▸ **Data supplied**:
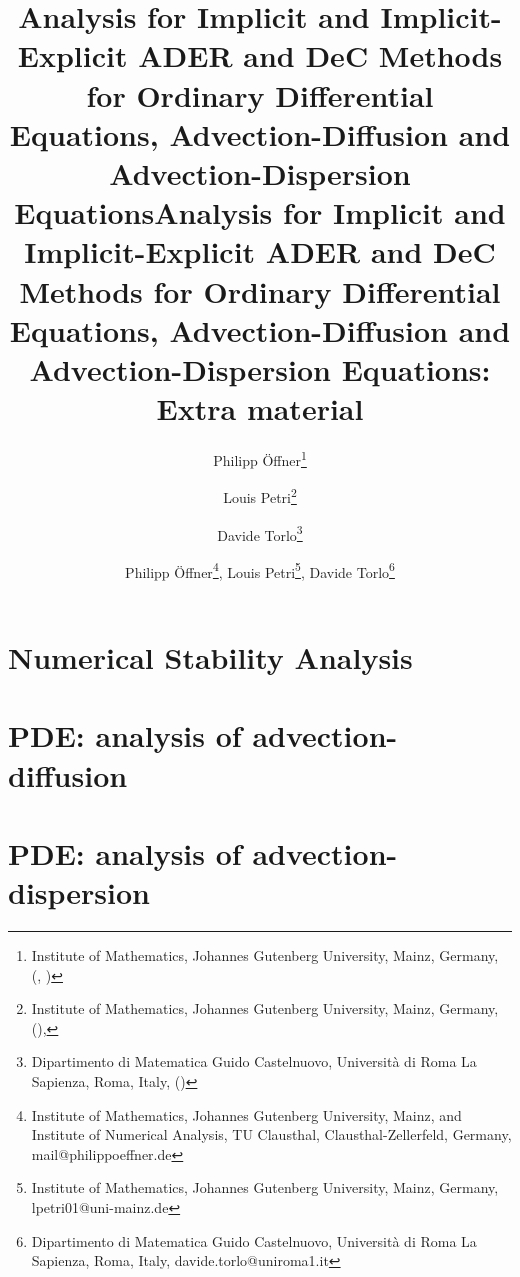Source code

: \documentclass[USenglish]{article}
\title{Analysis for Implicit and Implicit-Explicit ADER and DeC Methods for Ordinary Differential Equations, Advection-Diffusion and Advection-Dispersion Equations}
\author{
	Philipp \"Offner\thanks{Institute of Mathematics, Johannes Gutenberg University, Mainz, Germany, (\email{poeffner@uni-mainz.de}, \orcid{0000-0002-1367-1917})
	} 
	\and 
	Louis Petri\thanks{Institute of Mathematics, Johannes Gutenberg University, Mainz, Germany, (\email{lpetri01@uni-mainz.de}), } 
	\and 
	Davide Torlo\thanks{Dipartimento di Matematica Guido Castelnuovo, Università di Roma La Sapienza,  Roma, Italy, (\email{davide.torlo@uniroma1.it})} 
}
\newcommand{\1}{\begin{pmatrix}
		1\\
		1
\end{pmatrix}}
\begin{document}
	\title{Analysis for Implicit and Implicit-Explicit ADER and DeC Methods for Ordinary Differential Equations, Advection-Diffusion and Advection-Dispersion Equations:\\ Extra material}
	
	\author{Philipp \"Offner\thanks{Institute of Mathematics, Johannes Gutenberg University, Mainz, and Institute of Numerical Analysis,  TU Clausthal, Clausthal-Zellerfeld, Germany, mail@philippoeffner.de},
	Louis Petri\thanks{Institute of Mathematics, Johannes Gutenberg University, Mainz, Germany, lpetri01@uni-mainz.de },  
	Davide Torlo\thanks{Dipartimento di Matematica Guido Castelnuovo, Università di Roma La Sapienza,  Roma, Italy, davide.torlo@uniroma1.it}
	}
	\date{}
	\maketitle
	
%			
	
	
	
	\section{Numerical Stability Analysis}
	\label{sec: stability_analysis_ODE}
	

	\section{PDE: analysis of advection-diffusion}
	\label{sec: advection_diffusion}
	 
	
	\section{PDE: analysis of advection-dispersion}
	\label{sec:PDE_adv_disp}
	 
	
%
%	 
	

	
\end{document}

▸ **Aim of the task**:
Which lines of the entries above contain the word "Castelnuovo"? Copy each of them.

▸ **Task answer**:
	Davide Torlo\thanks{Dipartimento di Matematica Guido Castelnuovo, Università di Roma La Sapienza,  Roma, Italy, (\email{davide.torlo@uniroma1.it})} 
	Davide Torlo\thanks{Dipartimento di Matematica Guido Castelnuovo, Università di Roma La Sapienza,  Roma, Italy, davide.torlo@uniroma1.it}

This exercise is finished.